23. Eleocharis melanocarpa Torrey, Ann. Lyceum Nat. Hist. New York. 3: 311. 1836.
Black-fruited spike-rush
Culms to 2 times wider than thick, 35–60(–70) cm × 0.5–1.3 mm, hard, usually with to 10 blunt ribs, at 20X often finely ridged and minutely granular. Leaves: distal leaf sheaths brown to reddish. Spikelets 3–12 × 3–4 mm; proximal scale amplexicaulous, 3.5–4 mm, midrib region very broad and fleshy, apex entire; subproximal scale with a flower; floral scales 30–40, 8–10 per mm of rachilla, orange-brown to stramineous, midrib region stramineous, broadly ovate, papery or sometimes membranous, 3–4 × 2 mm, apex entire, rounded. Flowers: perianth bristles present, sometimes rudimentary, brown, length variable, obscurely retrorsely spinulose; anthers brown, 1.7–2.2 mm. Achenes subdeltoid in outline, sometimes broadly obpyriform, equilaterally trigonous, angles prominent, 0.9–1.2 × 0.7–1.1 mm, apex truncate. Tubercles sessile, depressed-pyramidal, often apiculate, as wide as achene, 0.3–0.5 × 0.7–1.1 mm.

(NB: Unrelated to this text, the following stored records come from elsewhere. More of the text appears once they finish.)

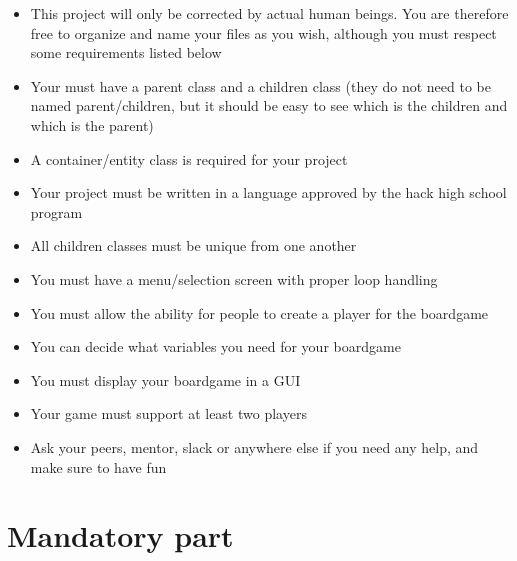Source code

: \documentclass{42-en}
\begin{document}
	    \begin{itemize}
		\item This project will only be corrected by actual human beings.
		You are therefore free to organize and name your files as you wish,
		although you must respect some requirements listed below
		\item Your must have a parent class and a children class (they do not
		need to be named parent/children, but it should be easy to see
		which is the children and which is the parent)
		\item A container/entity class is required for your project
		
				
		
		\item Your project must be written in a language approved by
		the hack high school program
		\item All children classes must be unique from one another
		\item You must have a menu/selection screen with proper loop handling
		\item You must allow the ability for people to create a player for the boardgame
		\item You can decide what variables you need for your boardgame
		\item You must display your boardgame in a GUI
		\item Your game must support at least two players
		\item Ask your peers, mentor, slack or anywhere else if you need
		any help, and make sure to have fun\\
	\end{itemize}



\chapter{Mandatory part}
\end{document}
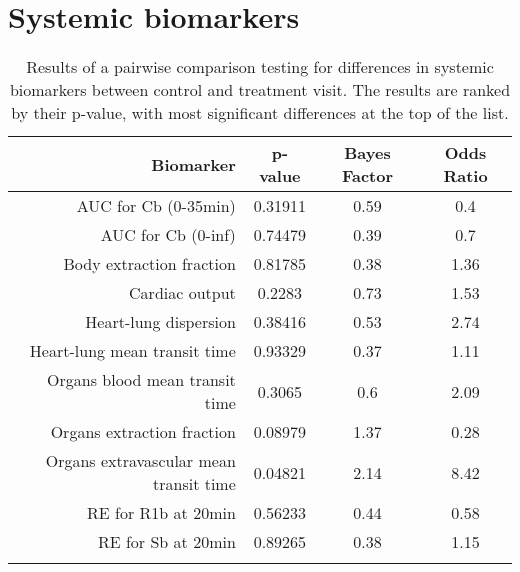 \documentclass{epflreport}%
\begin{document}
\section{Systemic biomarkers}%
\label{sec:Systemicbiomarkers}%

%
\begin{longtable}{rccc}%
\hline%
Biomarker&p{-}value&Bayes Factor&Odds Ratio\\%
\hline%
AUC for Cb (0{-}35min)&0.31911&0.59&0.4\\%
AUC for Cb (0{-}inf)&0.74479&0.39&0.7\\%
Body extraction fraction&0.81785&0.38&1.36\\%
Cardiac output&0.2283&0.73&1.53\\%
Heart{-}lung dispersion&0.38416&0.53&2.74\\%
Heart{-}lung mean transit time&0.93329&0.37&1.11\\%
Organs blood mean transit time&0.3065&0.6&2.09\\%
Organs extraction fraction&0.08979&1.37&0.28\\%
Organs extravascular mean transit time&0.04821&2.14&8.42\\%
RE for R1b at 20min&0.56233&0.44&0.58\\%
RE for Sb at 20min&0.89265&0.38&1.15\\%
\hline%
\caption{Results of a pairwise comparison testing for differences in systemic biomarkers between control and treatment visit. The results are ranked by their p-value, with most significant differences at the top of the list.} \\%
\end{longtable}%
\end{document}
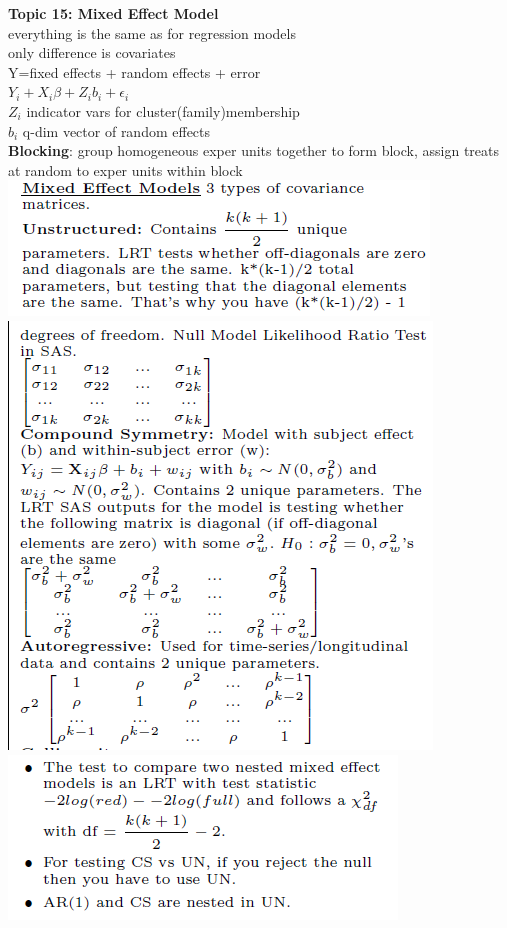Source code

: \documentclass[10pt,landscape]{article}
\newcommand{\B}{\beta}
\begin{document}
\begin{multicols*}{4}
\textbf{Topic 15: Mixed Effect Model}\\
everything is the same as for regression models\\ 
only difference is covariates\\
Y=fixed effects + random effects + error\\ 
$Y_i+X_i\B+Z_ib_i+\epsilon_i$\\
$Z_i$ indicator vars for cluster(family)membership\\
$b_i$ q-dim vector of random effects\\
\textbf{Blocking}:
group homogeneous exper units together to form
block, assign treats at random to exper units within block\\
\includegraphics[scale=.6]{fig/not.png}\\
\includegraphics[scale=.6]{fig/notes.png}\\
\includegraphics[scale=.6]{fig/me.png}\\

\end{multicols*}
\end{document}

Fruiting summer. Fresh, oligotrophic, acid, sandy or peaty, often drying shores, ponds, ditches; 10–300 m; Ala., Fla., Ga., Ind., Mass., Mich., N.Y., N.C., R.I., S.C., Tex., Va.
Eleocharis melanocarpa is reported from Rhode Island; I have not seen a voucher specimen.